Having one of the strongest FM radio signals in the world is reflected in 94.9 HOM's name. HOM stands for High On the Mountain. That mountain of course is Mount Washington with a height of over 6000 feet which gives HOM its massive coverage area. Having a transmitter that high on a mountain that is not easy to access quickly is contributed to HOM going off the air on

On February 9, 2003 around 4 p.m. a fire broke out in the power house. The HOM Program Director at the time, Tim Moore, was listening to the station in his office when he heard the station slowly fade away to static. What he didn't know at the time is that the HOM transmitter was part of the blaze and as it burned the signal slowly died.

As the fire house burned, the electricity went out and the crew at the Mount Washington Observatory had to be evacuated. Not only was HOM's transmitter destroyed, so was WPKQ's transmitter and a transmitter for Channel 8 WMTW.

Tim Moore via Facebook
Tim Moore via Facebook

Now the challenge was to figure out a way to keep HOM on the air without a transmitter in an age where online streaming was in its infancy.

Tim Moore via Facebook
Tim Moore via Facebook

It took a lot of work to make it happen, but through the help of many engineers and even HOM's competitors, they found a way to get HOM back on the air, even though the signal was significantly less powerful until rebuilding could happen on the summit.

Tim Moore recalled that day 19 years ago with a Facebook post:

19 years ago today---WHOM's (and WMTW-TV's) Transmitter building caught fire on the summit of Mt. Washington---an incredible day--and the start of a year-long journey to recover---I salute all the incredible engineers (from all the area radio and TV stations-even competitors) who joined together to get us back on the air and braved some pretty crappy weather to improvise ways for us to resume broadcasting.

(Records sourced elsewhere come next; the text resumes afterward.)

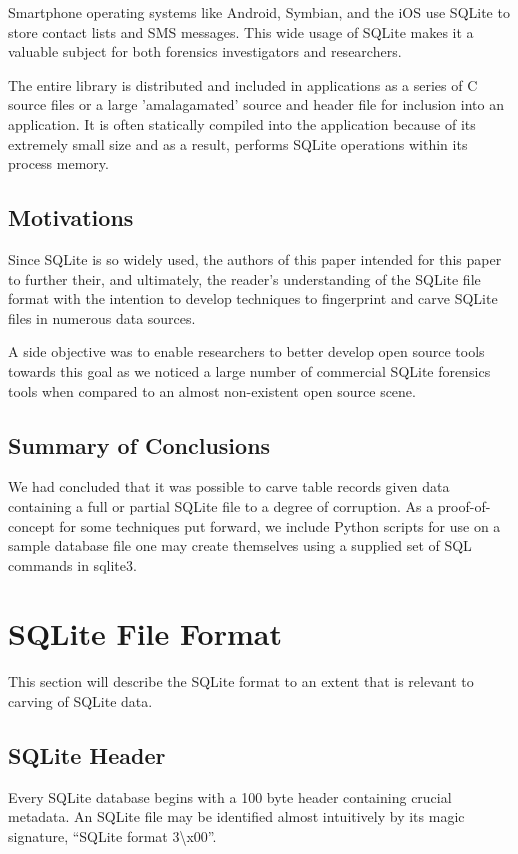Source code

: \documentclass{article}
\begin{document}
Smartphone operating systems like Android, Symbian, and the iOS use SQLite to store contact lists and SMS messages. This wide usage of SQLite makes it a valuable subject for both forensics investigators and researchers. 

The entire library is distributed and included in applications as a series of C source files or a large 'amalagamated' source and header file for inclusion into an application. It is often statically compiled into the application because of its extremely small size and as a result, performs SQLite operations within its process memory.

\subsection{Motivations}
Since SQLite is so widely used, the authors of this paper intended for this paper to further their, and ultimately, the reader's understanding of the SQLite file format with the intention to develop techniques to fingerprint and carve SQLite files in numerous data sources. 

A side objective was to enable researchers to better develop open source tools towards this goal as we noticed a large number of commercial SQLite forensics tools when compared to an almost non-existent open source scene.

\subsection{Summary of Conclusions}
We had concluded that it was possible to carve table records given data containing a full or partial SQLite file to a degree of corruption. As a proof-of-concept for some techniques put forward, we include Python scripts for use on a sample database file one may create themselves using a supplied set of SQL commands in sqlite3.

\section{SQLite File Format}

This section will describe the SQLite format to an extent that is relevant to carving of SQLite data.

\subsection{SQLite Header}

Every SQLite database begins with a 100 byte header containing crucial metadata. An SQLite file may be identified almost intuitively by its magic signature, ``SQLite format 3\textbackslash x00''. \\
\end{document}
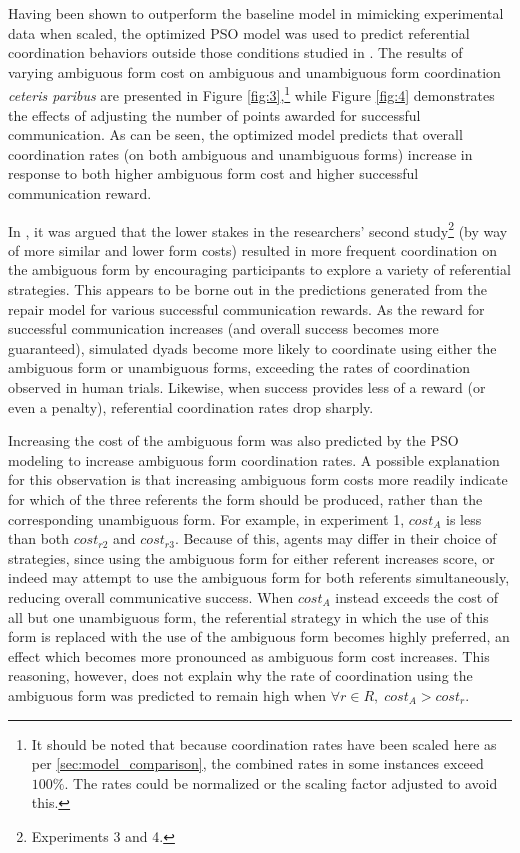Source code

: \documentclass[11pt]{article}
\begin{document}
Having been shown to outperform the baseline model in mimicking experimental data when scaled, the optimized PSO model was used to predict referential coordination behaviors outside those conditions studied in \cite{rohde2012}. The results of varying ambiguous form cost on ambiguous and unambiguous form coordination \textit{ceteris paribus} are presented in Figure \ref{fig:3},\footnote{It should be noted that because coordination rates have been scaled here as per \ref{sec:model_comparison}, the combined rates in some instances exceed $100\%$. The rates could be normalized or the scaling factor adjusted to avoid this.} while Figure \ref{fig:4} demonstrates the effects of adjusting the number of points awarded for successful communication. As can be seen, the optimized model predicts that overall coordination rates (on both ambiguous and unambiguous forms) increase in response to both higher ambiguous form cost and higher successful communication reward.

In \citeauthor{rohde2012}, it was argued that the lower stakes in the researchers' second study\footnote{Experiments 3 and 4.} (by way of more similar and lower form costs) resulted in more frequent coordination on the ambiguous form by encouraging participants to explore a variety of referential strategies. This appears to be borne out in the predictions generated from the repair model for various successful communication rewards. As the reward for successful communication increases (and overall success becomes more guaranteed), simulated dyads become more likely to coordinate using either the ambiguous form or unambiguous forms, exceeding the rates of coordination observed in human trials. Likewise, when success provides less of a reward (or even a penalty), referential coordination rates drop sharply. 

Increasing the cost of the ambiguous form was also predicted by the PSO modeling to increase ambiguous form coordination rates. A possible explanation for this observation is that increasing ambiguous form costs more readily indicate for which of the three referents the form should be produced, rather than the corresponding unambiguous form. For example, in experiment 1, $cost_A$ is less than both $cost_{r2}$ and $cost_{r3}$. Because of this, agents may differ in their choice of strategies, since using the ambiguous form for either referent increases score, or indeed may attempt to use the ambiguous form for both referents simultaneously, reducing overall communicative success. When $cost_A$ instead exceeds the cost of all but one unambiguous form, the referential strategy in which the use of this form is replaced with the use of the ambiguous form becomes highly preferred, an effect which becomes more pronounced as ambiguous form cost increases. This reasoning, however, does not explain why the rate of coordination using the ambiguous form was predicted to remain high when $\forall r \in R,\; cost_A > cost_r$.
\end{document}
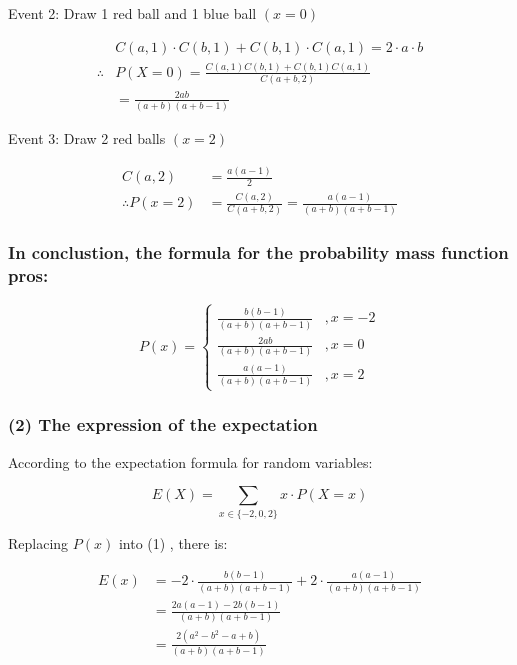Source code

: \documentclass[
]{article}
\begin{document}
Event 2: Draw 1 red ball and 1 blue ball \((x=0)\)

\[
\begin{aligned}
& C(a, 1) \cdot C(b, 1)+C(b, 1) \cdot C(a, 1)=2 \cdot a \cdot b \\
\therefore  & P(X=0)=\frac{C(a, 1) C(b, 1)+C(b, 1) C(a, 1)}{C(a+b, 2)}\\
&=\frac{2 a b}{(a+b)(a+b-1)}
\end{aligned}
\]

Event 3: Draw 2 red balls \((x=2)\)

\[
\begin{aligned}
C(a, 2) & =\frac{a(a-1)}{2} \\
\therefore P(x=2) & =\frac{C(a, 2)}{C(a+b, 2)}=\frac{a(a-1)}{(a+b)(a+b-1)}
\end{aligned}
\]

\subsubsection{In conclustion, the formula for the probability mass
function
pros:}\label{in-conclustion-the-formula-for-the-probability-mass-function-pros}

\[
P(x)= \begin{cases}\frac{b(b-1)}{(a+b)(a+b-1)} & , x=-2 \\ \frac{2a b}{(a+b)(a+b-1)} & , x=0 \\ \frac{a(a-1)}{(a+b)(a+b-1)} & , x=2\end{cases}
\]

\subsubsection{(2) The expression of the
expectation}\label{the-expression-of-the-expectation}

According to the expectation formula for random variables:

\[
\begin{equation}
E(X)=\sum_{x \in\{-2,0,2\}} x \cdot P(X=x) \tag{1}
\end{equation}
\]

Replacing \(P(x)\) into (1) , there is:

\[
\begin{align*}
E(x) & =-2 \cdot \frac{b(b-1)}{(a+b)(a+b-1)}+2 \cdot \frac{a(a-1)}{(a+b)(a+b-1)} \\
& =\frac{2 a(a-1)-2 b(b-1)}{(a+b)(a+b-1)} \\
& =\frac{2\left(a^{2}-b^{2}-a+b\right)}{(a+b)(a+b-1)} \tag{2}
\end{align*}
\]
\end{document}
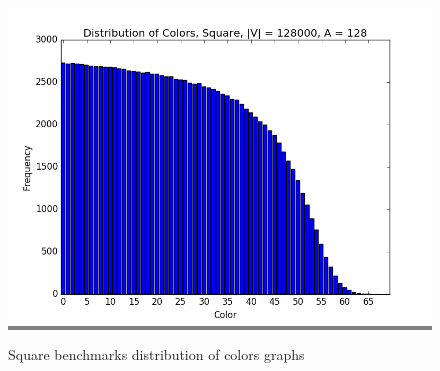 \documentclass{article}
\begin{document}
\begin{figure}
\begin{minipage}{0.3\textwidth}
    \colorbox{gray}{\includegraphics[width=\linewidth]{./graphs/hist_colors_square_6.png}}
    \end{minipage}
    \hspace{\fill}

    \caption{Square benchmarks distribution of colors graphs}
    \label{squarecolorhists}
\end{figure}
\end{document}
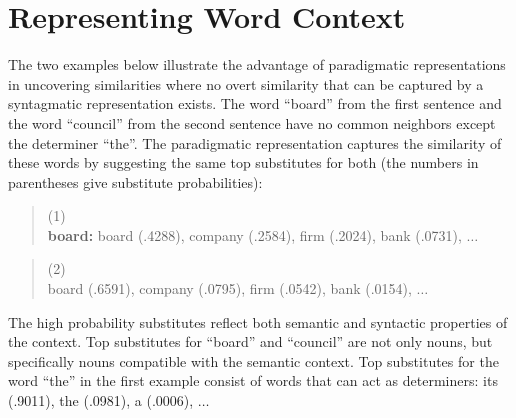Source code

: \section{Representing Word Context}
\label{sec:representation}


The two examples below illustrate the advantage of paradigmatic
representations in uncovering similarities where no overt similarity
that can be captured by a syntagmatic representation exists.  The word
``board'' from the first sentence and the word ``council'' from the
second sentence have no common neighbors except the determiner
``the''.  The paradigmatic representation captures the similarity of
these words by suggesting the same top substitutes for both (the
numbers in parentheses give substitute probabilities):
\begin{quote}
 (1) \\
 {\bf board:} board (.4288), company (.2584), firm (.2024), bank (.0731), $\ldots$
\end{quote}

\begin{quote}
  (2) \\
  board (.6591), company (.0795), firm (.0542), bank (.0154), $\ldots$
\end{quote}

The high probability substitutes reflect both semantic and syntactic
properties of the context.  Top substitutes for ``board'' and
``council'' are not only nouns, but specifically nouns compatible with
the semantic context.  Top substitutes for the word ``the'' in the
first example consist of words that can act as determiners: its
(.9011), the (.0981), a (.0006), $\ldots$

Long time HOM sales executive Kelly Lloyd also recalled that day:

19 years ago today was the fire on top of Mount Washington that took our towers down. Amazing how quickly engineers and so many others got us back up and running. I did not lose one cent of business... Just goes to show you how well we took care of our clients and how dedicated they are to us."

The building was rebuilt, a new transmitter was installed and nearly 20 years later, HOM is still here with one of the largest FM signals in the world as it has been for over 60 years. "We're High On the Mountain!"